_PROBLEM DESCRIPTION_
From the entries below, transcribe exactly the lines between the line holding "Demo screenshot is" and the line holding "complementary category set", inclusive; skip all other lines.

_DATA UNDER STUDY_
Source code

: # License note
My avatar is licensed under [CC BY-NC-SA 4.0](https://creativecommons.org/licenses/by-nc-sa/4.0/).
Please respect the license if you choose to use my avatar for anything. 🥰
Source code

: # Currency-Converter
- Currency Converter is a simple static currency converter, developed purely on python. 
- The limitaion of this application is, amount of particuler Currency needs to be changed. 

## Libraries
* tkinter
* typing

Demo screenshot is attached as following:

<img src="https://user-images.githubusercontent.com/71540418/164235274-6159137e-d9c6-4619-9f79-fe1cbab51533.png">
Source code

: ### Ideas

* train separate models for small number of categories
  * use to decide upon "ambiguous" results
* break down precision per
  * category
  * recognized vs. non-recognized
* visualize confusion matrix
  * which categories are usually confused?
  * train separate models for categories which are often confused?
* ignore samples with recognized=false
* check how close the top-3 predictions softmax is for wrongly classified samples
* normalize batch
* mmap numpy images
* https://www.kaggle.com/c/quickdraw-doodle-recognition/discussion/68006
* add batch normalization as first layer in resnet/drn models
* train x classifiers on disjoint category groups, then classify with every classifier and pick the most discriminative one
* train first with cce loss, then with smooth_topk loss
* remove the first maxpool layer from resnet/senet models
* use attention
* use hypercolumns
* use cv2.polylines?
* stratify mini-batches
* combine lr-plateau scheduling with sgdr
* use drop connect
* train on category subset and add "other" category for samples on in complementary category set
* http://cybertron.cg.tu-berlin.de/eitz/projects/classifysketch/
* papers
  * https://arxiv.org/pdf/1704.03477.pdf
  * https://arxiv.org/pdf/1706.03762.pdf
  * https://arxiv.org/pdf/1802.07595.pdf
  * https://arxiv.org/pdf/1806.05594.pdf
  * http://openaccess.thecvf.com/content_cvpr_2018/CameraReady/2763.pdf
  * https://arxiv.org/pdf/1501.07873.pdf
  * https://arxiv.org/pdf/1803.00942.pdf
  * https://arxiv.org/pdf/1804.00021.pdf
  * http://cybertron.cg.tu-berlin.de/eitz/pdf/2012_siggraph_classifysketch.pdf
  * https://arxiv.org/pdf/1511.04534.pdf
--
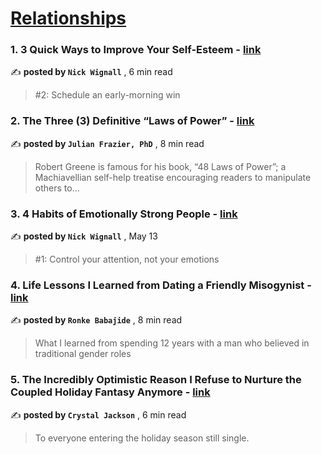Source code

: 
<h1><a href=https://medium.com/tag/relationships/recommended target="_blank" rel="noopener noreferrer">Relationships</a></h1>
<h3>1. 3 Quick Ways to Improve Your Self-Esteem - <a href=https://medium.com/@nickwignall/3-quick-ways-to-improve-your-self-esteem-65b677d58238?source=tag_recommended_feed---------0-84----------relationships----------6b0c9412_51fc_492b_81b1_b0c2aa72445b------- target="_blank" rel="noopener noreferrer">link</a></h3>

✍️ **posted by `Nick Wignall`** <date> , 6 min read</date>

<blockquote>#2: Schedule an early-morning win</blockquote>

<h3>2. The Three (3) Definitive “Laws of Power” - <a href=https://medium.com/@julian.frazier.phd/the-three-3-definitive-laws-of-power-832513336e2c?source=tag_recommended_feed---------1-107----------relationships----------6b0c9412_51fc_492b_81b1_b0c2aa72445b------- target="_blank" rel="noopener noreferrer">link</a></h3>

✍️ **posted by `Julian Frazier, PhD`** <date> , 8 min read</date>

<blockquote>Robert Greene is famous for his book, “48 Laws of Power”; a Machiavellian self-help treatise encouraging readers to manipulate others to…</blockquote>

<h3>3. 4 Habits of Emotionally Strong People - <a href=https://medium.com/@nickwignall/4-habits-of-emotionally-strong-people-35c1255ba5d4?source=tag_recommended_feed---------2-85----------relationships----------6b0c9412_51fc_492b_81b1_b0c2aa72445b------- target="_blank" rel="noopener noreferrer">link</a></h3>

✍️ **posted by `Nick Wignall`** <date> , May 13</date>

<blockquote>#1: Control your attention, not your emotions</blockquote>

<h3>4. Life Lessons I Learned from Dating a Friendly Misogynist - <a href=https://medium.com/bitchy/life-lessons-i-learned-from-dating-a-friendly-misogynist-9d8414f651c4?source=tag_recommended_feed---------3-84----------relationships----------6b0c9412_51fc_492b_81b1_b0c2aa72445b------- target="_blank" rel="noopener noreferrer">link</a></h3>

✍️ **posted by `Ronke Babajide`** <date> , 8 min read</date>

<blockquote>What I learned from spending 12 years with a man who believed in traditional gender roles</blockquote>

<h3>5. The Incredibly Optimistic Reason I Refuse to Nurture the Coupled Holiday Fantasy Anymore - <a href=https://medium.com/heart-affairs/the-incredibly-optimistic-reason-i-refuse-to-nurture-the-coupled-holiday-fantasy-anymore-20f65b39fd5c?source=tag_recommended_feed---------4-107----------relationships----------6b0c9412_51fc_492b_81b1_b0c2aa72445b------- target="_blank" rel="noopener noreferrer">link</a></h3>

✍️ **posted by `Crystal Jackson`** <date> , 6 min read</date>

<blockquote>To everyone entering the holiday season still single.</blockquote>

_SOLUTION TO THIS EXERCISE_
Demo screenshot is attached as following:

<img src="https://user-images.githubusercontent.com/71540418/164235274-6159137e-d9c6-4619-9f79-fe1cbab51533.png">
Source code

: ### Ideas

* train separate models for small number of categories
  * use to decide upon "ambiguous" results
* break down precision per
  * category
  * recognized vs. non-recognized
* visualize confusion matrix
  * which categories are usually confused?
  * train separate models for categories which are often confused?
* ignore samples with recognized=false
* check how close the top-3 predictions softmax is for wrongly classified samples
* normalize batch
* mmap numpy images
* https://www.kaggle.com/c/quickdraw-doodle-recognition/discussion/68006
* add batch normalization as first layer in resnet/drn models
* train x classifiers on disjoint category groups, then classify with every classifier and pick the most discriminative one
* train first with cce loss, then with smooth_topk loss
* remove the first maxpool layer from resnet/senet models
* use attention
* use hypercolumns
* use cv2.polylines?
* stratify mini-batches
* combine lr-plateau scheduling with sgdr
* use drop connect
* train on category subset and add "other" category for samples on in complementary category set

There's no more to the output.